Capital A reported a smaller net loss of MYR178.82 million for its third quarter, from net loss of MYR901.31 million in the corresponding quarter a year ago, as revenue more than doubled on continued improvement in its aviation business.
Group revenue for the quarter surged to MYR4.23 billion from MYR1.96 billion a year earlier.

In a research report on Tuesday, Kenanga Research said it is positive on this latest corporate development by Capital A which will form part of the proposed regularisation plan to lift it out of the PN17 status.

“Essentially, the exercise is expected to result in greater clarity of investment between Capital A, being the aviation services and digital businesses provider, and AAX, a pure aviation business consolidating both long and short haul routes under the AirAsia brand name,” analyst Raymond Choo wrote in the research note.

This would result in the development of a more focused shareholder base, which is also expected to facilitate a business-centric valuation of the separate entities and potentially unlock value to shareholders, he added.

Capital A International’s SPAC-listing targeted in June-July

Commenting on the updates for Capital A’s plan to list its brand management unit on the NASDAQ stock exchange, Fernandes said the company will appoint advisors soon.

“In the next week, we’ll be appointing all the advisors and then working towards a business combination. I hope [it will be completed in] June- July. We can’t control as it depends on the American regulators etc. Our target is June-July,” he said.

Capital A announced in November last year that it has entered into a Letter of Intent (LOI) with Aetherium Acquisition Corp, a Special Purpose Acquisition Company (SPAC) listed on the NASDAQ, for a proposed business combination merger with Capital A International, to be incorporated.

The proposed business combination would result in Capital A International, a new investment and strategic development company that leverages the “AirAsia” brand and capitalizes on core capabilities in aviation, travel and hospitality and digital technologies, becoming a standalone publicly traded company in the US.

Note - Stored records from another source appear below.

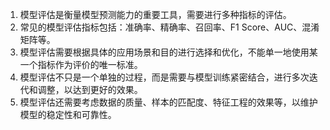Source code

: 1. 模型评估是衡量模型预测能力的重要工具，需要进行多种指标的评估。
2. 常见的模型评估指标包括：准确率、精确率、召回率、F1 Score、AUC、混淆矩阵等。
3. 模型评估需要根据具体的应用场景和目的进行选择和优化，不能单一地使用某一个指标作为评价的唯一标准。
4. 模型评估不只是一个单独的过程，而是需要与模型训练紧密结合，进行多次迭代和调整，以达到更好的效果。
5. 模型评估还需要考虑数据的质量、样本的匹配度、特征工程的效果等，以维护模型的稳定性和可靠性。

The proposed business combination will be at an indicative equity value of $1 billion based on an independent valuation of the AirAsia Brand.

AirAsia, which Fernandes acquired from Malaysia government in 2001 for less than $1 has turned into Asia’s largest low-cost carrier over the years.

AAX was launched in 2007 with ambitions to operate long-haul flights, including to Europe. AirAsia X, however, later suspended flights to London and Paris in 2012 due to rising costs. AAX shifted focus to markets like Australia, Japan and China.